By 1877 or 1878 Achilles Wood Wright was again the ship's main owner. There are discrepancies about Light Brigades ownership between her entries in Lloyd's Register and the Mercantile Navy List.

In 1880 or 1881 Sir John Arnott & Co was Light Brigades main owner. Arnott was a prominent entrepreneur in Cork, and the first of the Arnott baronets.

In February 1883 Light Brigade reached Queenstown, Virginia 19 days out of New York, leaking badly. She was subsequently condemned. Lloyd's Register last records her in 1884, still owned by Sir John Arnott & Co.

==Gibraltar hulk==
Between 1883 and 1885 Light Brigade quickly changed hands. In 1884 the Mercantile Navy List records a James F Gibb of London as her main owner. Lloyd's Register records her main owner as MA Serfaty, followed by a Yomtob Bergel. 1884 is Lloyd's Registers last record of her. By 1885 she was registered in Gibraltar, where Bergel used her as a coal-hulk.

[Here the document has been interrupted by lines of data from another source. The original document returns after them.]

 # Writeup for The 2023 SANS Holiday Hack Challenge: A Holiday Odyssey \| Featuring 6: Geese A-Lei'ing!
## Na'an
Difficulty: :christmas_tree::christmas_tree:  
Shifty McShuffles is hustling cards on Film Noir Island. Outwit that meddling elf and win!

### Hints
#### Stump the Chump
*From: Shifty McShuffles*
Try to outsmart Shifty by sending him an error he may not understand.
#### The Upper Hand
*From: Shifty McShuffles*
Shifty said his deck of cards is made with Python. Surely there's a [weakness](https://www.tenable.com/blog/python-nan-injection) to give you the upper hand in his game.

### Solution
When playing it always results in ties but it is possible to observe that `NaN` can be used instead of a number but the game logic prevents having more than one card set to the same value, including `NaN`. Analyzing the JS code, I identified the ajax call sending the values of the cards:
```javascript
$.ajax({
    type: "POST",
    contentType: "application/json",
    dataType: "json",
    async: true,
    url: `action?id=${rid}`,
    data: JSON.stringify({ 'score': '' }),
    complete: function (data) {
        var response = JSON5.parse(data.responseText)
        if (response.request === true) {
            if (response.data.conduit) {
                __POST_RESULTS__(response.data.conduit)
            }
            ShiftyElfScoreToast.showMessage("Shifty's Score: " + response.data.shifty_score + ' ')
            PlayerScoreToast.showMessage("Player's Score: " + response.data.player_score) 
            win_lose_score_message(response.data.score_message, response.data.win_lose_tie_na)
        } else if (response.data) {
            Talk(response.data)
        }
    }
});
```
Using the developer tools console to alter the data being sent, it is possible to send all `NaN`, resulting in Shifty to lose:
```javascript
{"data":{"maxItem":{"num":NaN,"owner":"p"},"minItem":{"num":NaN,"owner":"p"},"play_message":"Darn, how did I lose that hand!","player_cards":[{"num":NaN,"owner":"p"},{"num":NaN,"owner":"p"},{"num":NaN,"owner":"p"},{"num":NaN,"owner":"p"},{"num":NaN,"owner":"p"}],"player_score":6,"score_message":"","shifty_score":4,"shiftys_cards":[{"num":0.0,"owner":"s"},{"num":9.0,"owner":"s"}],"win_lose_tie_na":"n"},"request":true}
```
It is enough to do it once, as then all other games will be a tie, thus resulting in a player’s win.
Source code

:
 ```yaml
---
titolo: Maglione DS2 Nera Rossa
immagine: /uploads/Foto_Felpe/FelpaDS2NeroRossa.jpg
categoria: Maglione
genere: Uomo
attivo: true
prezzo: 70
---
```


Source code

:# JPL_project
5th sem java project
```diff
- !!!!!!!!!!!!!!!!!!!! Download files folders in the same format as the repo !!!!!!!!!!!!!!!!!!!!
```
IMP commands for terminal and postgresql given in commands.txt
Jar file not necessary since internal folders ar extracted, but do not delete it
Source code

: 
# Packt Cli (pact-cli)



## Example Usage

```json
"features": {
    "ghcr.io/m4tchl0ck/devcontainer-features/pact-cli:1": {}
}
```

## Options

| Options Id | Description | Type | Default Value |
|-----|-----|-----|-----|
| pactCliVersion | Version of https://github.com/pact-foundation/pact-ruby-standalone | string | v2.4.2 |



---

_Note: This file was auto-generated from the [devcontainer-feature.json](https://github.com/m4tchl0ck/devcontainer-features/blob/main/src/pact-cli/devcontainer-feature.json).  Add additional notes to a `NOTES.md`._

Light Brigade was still in Bergel's ownership in 1900. By 1902 The British Coal Company (Gibraltar) owned her. The Mercantile Navy List last records her in 1923, still owned by the British Coal Co, and still registered in Gibraltar as a barque.

==See also==
- List of clipper ships

==Note==
- One source states that Ocean Telegraph was built by Hayden & Cudworth. This is not supported by any other source. This clipper ship was built by James O. Curtis.